-- Given entries follows --

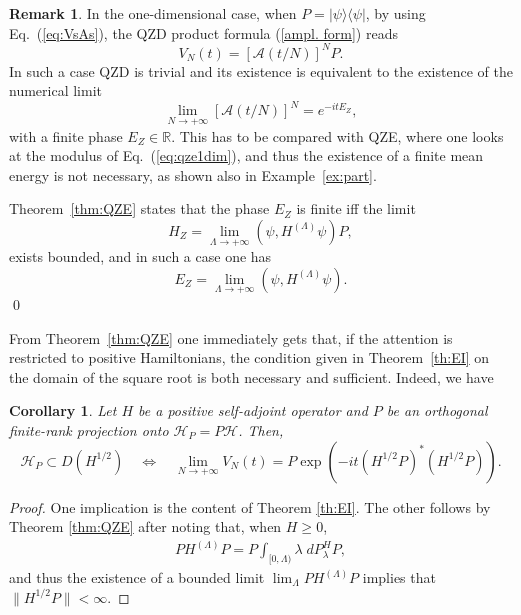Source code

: \documentclass[aip,jmp
]{revtex4}
\newcommand{\RM}{\mathbb{R}}
\newtheorem{corollary}{Corollary}
\theoremstyle{definition}
\newtheorem{remark}{Remark}
\begin{document}
\begin{remark}
 In the one-dimensional case, when $P=|\psi\rangle\langle\psi|$, by using Eq.~(\ref{eq:VsAs}), the QZD product formula (\ref{ampl. form}) reads
\begin{equation*}
V_N(t)=[\mathcal{A}(t/N)]^N P.
\end{equation*}
In such a case QZD is trivial and its existence is equivalent to the existence of the numerical limit
\begin{equation}
\lim_{N\to+\infty} [\mathcal{A}(t/N)]^N = e^{-i t E_Z},
\label{eq:qze1dim}
\end{equation}
with a finite phase $E_Z \in \RM$. This has to be compared with  QZE, where one looks at the modulus of Eq.~(\ref{eq:qze1dim}), and thus the existence of a finite mean energy is not necessary, as shown also in Example~\ref{ex:part}.


Theorem~\ref {thm:QZE} states that the phase $E_Z$ is finite iff the limit
\begin{equation*}
H_Z = \lim_{\Lambda\to+\infty} (\psi,H^{(\Lambda)}\psi) P,
\end{equation*}
exists bounded, and in such a case one has
\begin{equation*}
E_Z = \lim_{\Lambda\to+\infty} (\psi,H^{(\Lambda)}\psi).
\end{equation*}
\qed
\end{remark}

From Theorem~\ref {thm:QZE} one immediately gets that, if the attention is restricted to  positive Hamiltonians, the condition given in Theorem~\ref{th:EI}  on the domain of the square root is both necessary and sufficient. Indeed, we have
\begin{corollary}\label{cor:QZE}
Let  $H$ be a
positive self-adjoint operator 
and $P$ be an orthogonal finite-rank projection onto $\mathcal{H}_{P}=P\mathcal{H}$.
Then,
\[
\mathcal{H}_{P} \subset D(H^{1/2})\quad \Leftrightarrow \quad  \lim_{N \to +\infty} V_{N}(t)= P\exp\left(-it(H^{1/2}P)^{*}(H^{1/2}P)\right) .
\]
\end{corollary}
\begin{proof}

One implication is the content of Theorem \ref{th:EI}. The other follows by Theorem \ref{thm:QZE} after noting that, when $H\geq 0$,
\begin{eqnarray*}
P H^{(\Lambda)} P= P \int_{[0,\Lambda)} \lambda\; dP_\lambda^H P,
\end{eqnarray*}
and thus the existence of a bounded limit  $\lim_{\Lambda} P H^{(\Lambda)} P$ implies that $\| H^{1/2}P\|<\infty$.
\end{proof}
\end{document}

-- Given entries concluded --

_Assigned task_
Repeat every record exactly, but not the pictures.

_Solution for this exercise_
Source code

: \documentclass[aip,jmp
]{revtex4}
\newcommand{\RM}{\mathbb{R}}
\newtheorem{corollary}{Corollary}
\theoremstyle{definition}
\newtheorem{remark}{Remark}
\begin{document}
\begin{remark}
 In the one-dimensional case, when $P=|\psi\rangle\langle\psi|$, by using Eq.~(\ref{eq:VsAs}), the QZD product formula (\ref{ampl. form}) reads
\begin{equation*}
V_N(t)=[\mathcal{A}(t/N)]^N P.
\end{equation*}
In such a case QZD is trivial and its existence is equivalent to the existence of the numerical limit
\begin{equation}
\lim_{N\to+\infty} [\mathcal{A}(t/N)]^N = e^{-i t E_Z},
\label{eq:qze1dim}
\end{equation}
with a finite phase $E_Z \in \RM$. This has to be compared with  QZE, where one looks at the modulus of Eq.~(\ref{eq:qze1dim}), and thus the existence of a finite mean energy is not necessary, as shown also in Example~\ref{ex:part}.


Theorem~\ref {thm:QZE} states that the phase $E_Z$ is finite iff the limit
\begin{equation*}
H_Z = \lim_{\Lambda\to+\infty} (\psi,H^{(\Lambda)}\psi) P,
\end{equation*}
exists bounded, and in such a case one has
\begin{equation*}
E_Z = \lim_{\Lambda\to+\infty} (\psi,H^{(\Lambda)}\psi).
\end{equation*}
\qed
\end{remark}

From Theorem~\ref {thm:QZE} one immediately gets that, if the attention is restricted to  positive Hamiltonians, the condition given in Theorem~\ref{th:EI}  on the domain of the square root is both necessary and sufficient. Indeed, we have
\begin{corollary}\label{cor:QZE}
Let  $H$ be a
positive self-adjoint operator 
and $P$ be an orthogonal finite-rank projection onto $\mathcal{H}_{P}=P\mathcal{H}$.
Then,
\[
\mathcal{H}_{P} \subset D(H^{1/2})\quad \Leftrightarrow \quad  \lim_{N \to +\infty} V_{N}(t)= P\exp\left(-it(H^{1/2}P)^{*}(H^{1/2}P)\right) .
\]
\end{corollary}
\begin{proof}

One implication is the content of Theorem \ref{th:EI}. The other follows by Theorem \ref{thm:QZE} after noting that, when $H\geq 0$,
\begin{eqnarray*}
P H^{(\Lambda)} P= P \int_{[0,\Lambda)} \lambda\; dP_\lambda^H P,
\end{eqnarray*}
and thus the existence of a bounded limit  $\lim_{\Lambda} P H^{(\Lambda)} P$ implies that $\| H^{1/2}P\|<\infty$.
\end{proof}
\end{document}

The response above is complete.